Dom do którego wprowadza się zniedołężniały rodzic, bo sam nie daje rady, moim zdaniem nie jest domem wielopokoleniowym.
Sama mam dodatkowy pokój, na razie gościnny, ale budowany z myślą o mojej matce, jeśli okaże się, że nie jest w stanie sama mieszkać. Ale nie nazwałabym mojego domu wielopokoleniowym.
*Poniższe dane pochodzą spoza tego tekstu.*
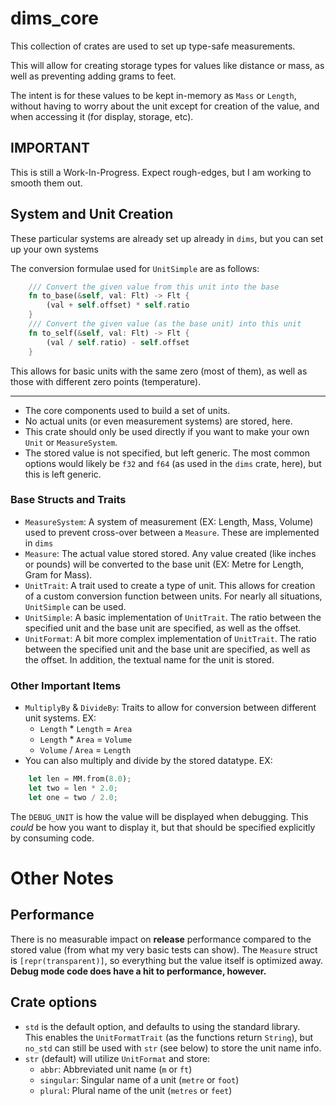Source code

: # dims_core

This collection of crates are used to set up type-safe measurements.

This will allow for creating storage types for values like distance or mass, as well as preventing adding grams to feet.

The intent is for these values to be kept in-memory as `Mass` or `Length`, without having to worry about the unit except for creation of the value, and when accessing it (for display, storage, etc).

## IMPORTANT

This is still a Work-In-Progress. Expect rough-edges, but I am working to smooth them out.

## System and Unit Creation

These particular systems are already set up already in `dims`, but you can set up your own systems

The conversion formulae used for `UnitSimple` are as follows:

```rust
    /// Convert the given value from this unit into the base
    fn to_base(&self, val: Flt) -> Flt {
        (val + self.offset) * self.ratio
    }
    /// Convert the given value (as the base unit) into this unit
    fn to_self(&self, val: Flt) -> Flt {
        (val / self.ratio) - self.offset
    }
```

This allows for basic units with the same zero (most of them), as well as those with different zero points (temperature).

---

- The core components used to build a set of units.
- No actual units (or even measurement systems) are stored, here.
- This crate should only be used directly if you want to make your own `Unit` or `MeasureSystem`.
- The stored value is not specified, but left generic. The most common options would likely be `f32` and `f64` (as used in the `dims` crate, here), but this is left generic.

### Base Structs and Traits

- `MeasureSystem`: A system of measurement (EX: Length, Mass, Volume) used to prevent cross-over between a `Measure`. These are implemented in `dims`
- `Measure`: The actual value stored stored. Any value created (like inches or pounds) will be converted to the base unit (EX: Metre for Length, Gram for Mass).
- `UnitTrait`: A trait used to create a type of unit. This allows for creation of a custom conversion function between units. For nearly all situations, `UnitSimple` can be used.
- `UnitSimple`: A basic implementation of `UnitTrait`. The ratio between the specified unit and the base unit are specified, as well as the offset.
- `UnitFormat`: A bit more complex implementation of `UnitTrait`. The ratio between the specified unit and the base unit are specified, as well as the offset. In addition, the textual name for the unit is stored.

### Other Important Items

- `MultiplyBy` & `DivideBy`: Traits to allow for conversion between different unit systems. EX:
  - `Length` \* `Length` = `Area`
  - `Length` \* `Area` = `Volume`
  - `Volume` / `Area` = `Length`
- You can also multiply and divide by the stored datatype. EX:

```rust
    let len = MM.from(8.0);
    let two = len * 2.0;
    let one = two / 2.0;
```

The `DEBUG_UNIT` is how the value will be displayed when debugging. This _could_ be how you want to display it, but that should be specified explicitly by consuming code.

# Other Notes

## Performance

There is no measurable impact on **release** performance compared to the stored value (from what my very basic tests can show). The `Measure` struct is `[repr(transparent)]`, so everything but the value itself is optimized away. **Debug mode code does have a hit to performance, however.**

## Crate options

- `std` is the default option, and defaults to using the standard library.\
  This enables the `UnitFormatTrait` (as the functions return `String`), but `no_std` can still be used with `str` (see below) to store the unit name info.
- `str` (default) will utilize `UnitFormat` and store:
  - `abbr`: Abbreviated unit name (`m` or `ft`)
  - `singular`: Singular name of a unit (`metre` or `foot`)
  - `plural`: Plural name of the unit (`metres` or `feet`)
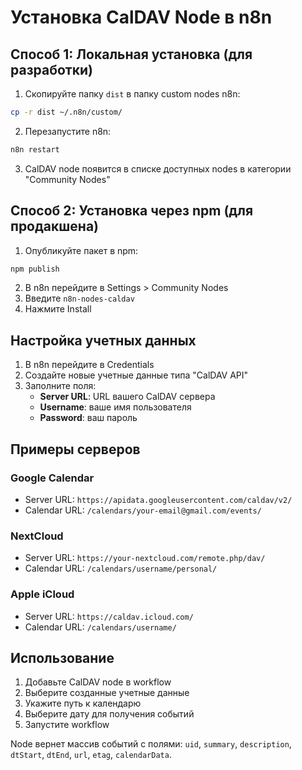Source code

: # Установка CalDAV Node в n8n

## Способ 1: Локальная установка (для разработки)

1. Скопируйте папку `dist` в папку custom nodes n8n:
```bash
cp -r dist ~/.n8n/custom/
```

2. Перезапустите n8n:
```bash
n8n restart
```

3. CalDAV node появится в списке доступных nodes в категории "Community Nodes"

## Способ 2: Установка через npm (для продакшена)

1. Опубликуйте пакет в npm:
```bash
npm publish
```

2. В n8n перейдите в Settings > Community Nodes
3. Введите `n8n-nodes-caldav`
4. Нажмите Install

## Настройка учетных данных

1. В n8n перейдите в Credentials
2. Создайте новые учетные данные типа "CalDAV API"
3. Заполните поля:
   - **Server URL**: URL вашего CalDAV сервера
   - **Username**: ваше имя пользователя  
   - **Password**: ваш пароль

## Примеры серверов

### Google Calendar
- Server URL: `https://apidata.googleusercontent.com/caldav/v2/`
- Calendar URL: `/calendars/your-email@gmail.com/events/`

### NextCloud
- Server URL: `https://your-nextcloud.com/remote.php/dav/`
- Calendar URL: `/calendars/username/personal/`

### Apple iCloud
- Server URL: `https://caldav.icloud.com/`
- Calendar URL: `/calendars/username/`

## Использование

1. Добавьте CalDAV node в workflow
2. Выберите созданные учетные данные
3. Укажите путь к календарю
4. Выберите дату для получения событий
5. Запустите workflow

Node вернет массив событий с полями: `uid`, `summary`, `description`, `dtStart`, `dtEnd`, `url`, `etag`, `calendarData`.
Wśród argumentów, które przytoczyłeś, znów pojawiają się ukryte kwestie finansowe - dziadkowie pomogą matce w opiece nad dziećmi i stanięciu na nogi po rozwodzie
"Wielopokoleniowe rodziny mają korzyści finansowe dla wszystkich zaangażowanych. J" - czyli chodzi o brak kasy
"No to co powiesz o dziadkach zajmujących sie wnukami przez 16 godzin na dobę (rodzice tyrają albo robią karierę) - i na noc jadą na drugi koniec miasta. Poco? Spać. Bo o siódmej są u dzieci, bo wnuki trzeba opiekować! Normalne wg ciebie?" - Uważasz, że normalnie zarabiający człowiek ma prawo do traktowania starszych, szybko męczących się rodziców jako darmowe niańki? Moja teściowa po wizycie wnuczek jest psychicznie i fizycznie zmęczona. Nie wyobraża sobie zajmowania się nimi non stop. Oczywiście dziecku nie odmówi opieki nad wnukami, kiedy o to poprosi. Ale wcale nie znaczy, że o tym marzy.
Co innego kilkugodzinna wizyta z wnuczkami w weekend, a co innego opieka non stop. To jest wykorzystywanie. I trzeba być cynicznym (lub skąpym), by uznać to za dobrodziejstwo wielopokoleniowego domu.